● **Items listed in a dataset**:

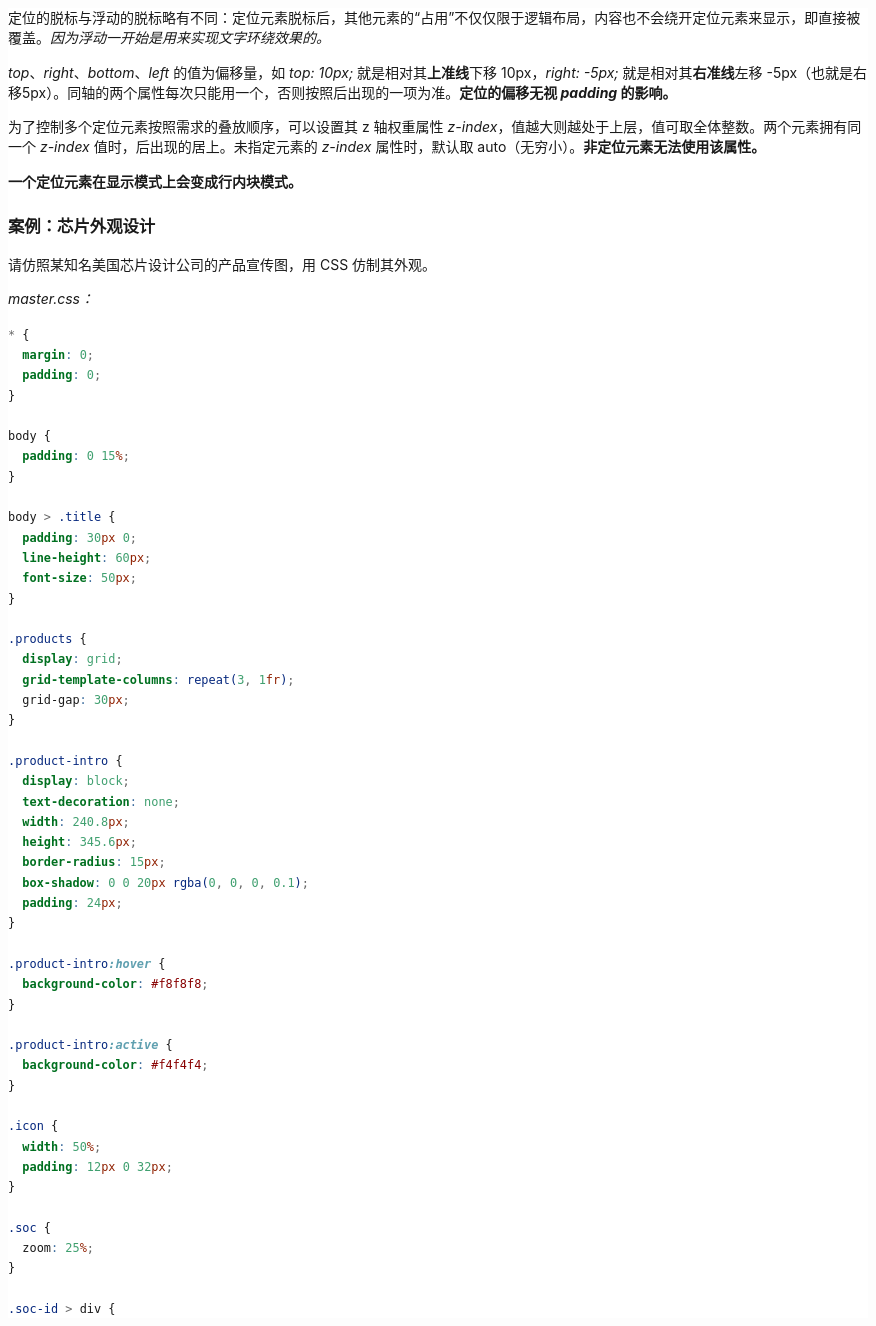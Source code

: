 定位的脱标与浮动的脱标略有不同：定位元素脱标后，其他元素的“占用”不仅仅限于逻辑布局，内容也不会绕开定位元素来显示，即直接被覆盖。_因为浮动一开始是用来实现文字环绕效果的。_

_top_、_right_、_bottom_、_left_ 的值为偏移量，如 _top: 10px;_ 就是相对其**上准线**下移 10px，_right: -5px;_ 就是相对其**右准线**左移 -5px（也就是右移5px）。同轴的两个属性每次只能用一个，否则按照后出现的一项为准。**定位的偏移无视 _padding_ 的影响。**

为了控制多个定位元素按照需求的叠放顺序，可以设置其 z 轴权重属性 _z-index_，值越大则越处于上层，值可取全体整数。两个元素拥有同一个 _z-index_ 值时，后出现的居上。未指定元素的 _z-index_ 属性时，默认取 auto（无穷小）。**非定位元素无法使用该属性。**

**一个定位元素在显示模式上会变成行内块模式。**

### 案例：芯片外观设计

请仿照某知名美国芯片设计公司的产品宣传图，用 CSS 仿制其外观。

_master.css：_

```css
* {
  margin: 0;
  padding: 0;
}

body {
  padding: 0 15%;
}

body > .title {
  padding: 30px 0;
  line-height: 60px;
  font-size: 50px;
}

.products {
  display: grid;
  grid-template-columns: repeat(3, 1fr);
  grid-gap: 30px;
}

.product-intro {
  display: block;
  text-decoration: none;
  width: 240.8px;
  height: 345.6px;
  border-radius: 15px;
  box-shadow: 0 0 20px rgba(0, 0, 0, 0.1);
  padding: 24px;
}

.product-intro:hover {
  background-color: #f8f8f8;
}

.product-intro:active {
  background-color: #f4f4f4;
}

.icon {
  width: 50%;
  padding: 12px 0 32px;
}

.soc {
  zoom: 25%;
}

.soc-id > div {
```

● **INSTRUCTIONS TO FOLLOW**:
Repeat all the records above exactly, leaving out any pictures.

● **ANSWER TO THIS EXERCISE**:
Source code

: 定位的脱标与浮动的脱标略有不同：定位元素脱标后，其他元素的“占用”不仅仅限于逻辑布局，内容也不会绕开定位元素来显示，即直接被覆盖。_因为浮动一开始是用来实现文字环绕效果的。_

_top_、_right_、_bottom_、_left_ 的值为偏移量，如 _top: 10px;_ 就是相对其**上准线**下移 10px，_right: -5px;_ 就是相对其**右准线**左移 -5px（也就是右移5px）。同轴的两个属性每次只能用一个，否则按照后出现的一项为准。**定位的偏移无视 _padding_ 的影响。**

为了控制多个定位元素按照需求的叠放顺序，可以设置其 z 轴权重属性 _z-index_，值越大则越处于上层，值可取全体整数。两个元素拥有同一个 _z-index_ 值时，后出现的居上。未指定元素的 _z-index_ 属性时，默认取 auto（无穷小）。**非定位元素无法使用该属性。**

**一个定位元素在显示模式上会变成行内块模式。**

### 案例：芯片外观设计

请仿照某知名美国芯片设计公司的产品宣传图，用 CSS 仿制其外观。

_master.css：_

```css
* {
  margin: 0;
  padding: 0;
}

body {
  padding: 0 15%;
}

body > .title {
  padding: 30px 0;
  line-height: 60px;
  font-size: 50px;
}

.products {
  display: grid;
  grid-template-columns: repeat(3, 1fr);
  grid-gap: 30px;
}

.product-intro {
  display: block;
  text-decoration: none;
  width: 240.8px;
  height: 345.6px;
  border-radius: 15px;
  box-shadow: 0 0 20px rgba(0, 0, 0, 0.1);
  padding: 24px;
}

.product-intro:hover {
  background-color: #f8f8f8;
}

.product-intro:active {
  background-color: #f4f4f4;
}

.icon {
  width: 50%;
  padding: 12px 0 32px;
}

.soc {
  zoom: 25%;
}

.soc-id > div {
```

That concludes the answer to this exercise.